Вот эту, крайне важную, сторону дела упускает из виду г. Кауфман, когда он заявляет: «Заранее говорю: я не знаю, можно ли переселить миллион, три или десять миллионов» (с. 128 назв. соч.). Он указывает на относительность понятия негодности земли. «Солонцы не только не безусловно безнадежны, но при употреблении известных технических приемов могут быть сделаны очень плодородными» (129). В Туркестане, населенном по 3,6 человека на 1 кв. версту, «необъятные пространства остаются ненаселенными» (137). «Почва многих из «голодных пустынь» Туркестана – знаменитый среднеазиатский лёсс, отличающийся, при достаточном орошении, высоким плодородием… Вопроса о наличности земель, годных для орошения, не стоит даже ставить: достаточно пересечь край в любом направлении, чтобы видеть развалины множества заброшенных сотни лет тому назад селений и городов, окруженных нередко на десятки квадратных верст сетями когда-то действовавших оросительных каналов и канавок, и общая площадь лёссовых пустынь, ожидающих искусственного орошения, исчисляется, несомненно, многими миллионами десятин» (с. 137 назв. соч.).

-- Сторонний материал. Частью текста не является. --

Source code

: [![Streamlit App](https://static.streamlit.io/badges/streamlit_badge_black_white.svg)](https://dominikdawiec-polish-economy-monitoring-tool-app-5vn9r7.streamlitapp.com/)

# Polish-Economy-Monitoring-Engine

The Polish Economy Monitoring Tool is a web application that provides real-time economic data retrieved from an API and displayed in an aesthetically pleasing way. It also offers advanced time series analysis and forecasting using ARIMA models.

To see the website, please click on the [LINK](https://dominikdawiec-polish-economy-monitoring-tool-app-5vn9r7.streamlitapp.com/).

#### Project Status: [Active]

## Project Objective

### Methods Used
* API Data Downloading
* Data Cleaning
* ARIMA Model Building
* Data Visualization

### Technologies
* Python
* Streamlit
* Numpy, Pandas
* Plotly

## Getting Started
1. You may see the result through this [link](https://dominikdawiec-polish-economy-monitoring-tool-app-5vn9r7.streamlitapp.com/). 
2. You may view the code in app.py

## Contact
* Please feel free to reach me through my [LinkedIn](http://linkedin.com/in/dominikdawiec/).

Эти многие миллионы десятин и в Туркестане и во многих других местах России «ожидают» не только орошения и всякого рода мелиорации, они «ожидают» также освобождения русского земледельческого населения от пережитков крепостного права, от гнета дворянских латифундий, от черносотенной диктатуры в государстве.

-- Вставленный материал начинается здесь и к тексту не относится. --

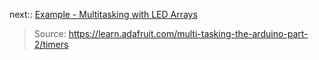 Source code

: next:: [Example - Multitasking with LED Arrays](Example%20-%20Multitasking%20with%20LED%20Arrays.md)

> Source: https://learn.adafruit.com/multi-tasking-the-arduino-part-2/timers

Гадать о том, какое именно количество земель могло бы быть превращено в России из «негодных» в годные, бесполезно. Но необходимо отчетливо сознать тот факт, который доказывается всей хозяйственной историей России и который составляет крупную особенность русского буржуазного переворота. Россия обладает гигантским колонизационным фондом, который будет становиться доступным населению и доступным культуре не только с каждым шагом вперед земледельческой техники вообще, но и с каждым шагом вперед в деле освобождения русского крестьянства от крепостнического гнета.

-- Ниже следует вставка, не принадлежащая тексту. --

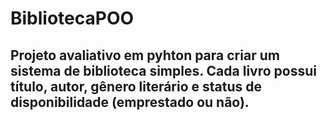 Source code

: # BibliotecaPOO
## Projeto avaliativo em pyhton para criar um sistema de biblioteca simples. Cada livro possui título, autor, gênero literário e status de disponibilidade (emprestado ou não).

Это обстоятельство представляет из себя экономическую основу буржуазной эволюции российского земледелия по американскому образцу. В государствах Западной Европы, которые так часто привлекаются нашими марксистами для неосмысленных шаблонных сравнений, – в эпоху буржуазно-демократического переворота вся территория была уже занята. Каждый шаг вперед земледельческой техники создавал только то новое, что являлась возможность вкладывать новые количества труда и капитала в землю. В России буржуазно-демократический переворот происходит при таких условиях, когда каждый шаг вперед в земледельческой технике и каждый шаг в развитии действительной свободы населения создает не только возможность добавочных вложений труда и капитала в старые земли, но и возможность утилизации «необъятных» количеств рядом лежащих новых земель.

8. Резюме экономических выводов I главы

Резюмируем те экономические выводы, которые должны послужить нам введением в пересмотр вопроса об аграрной программе с.-д.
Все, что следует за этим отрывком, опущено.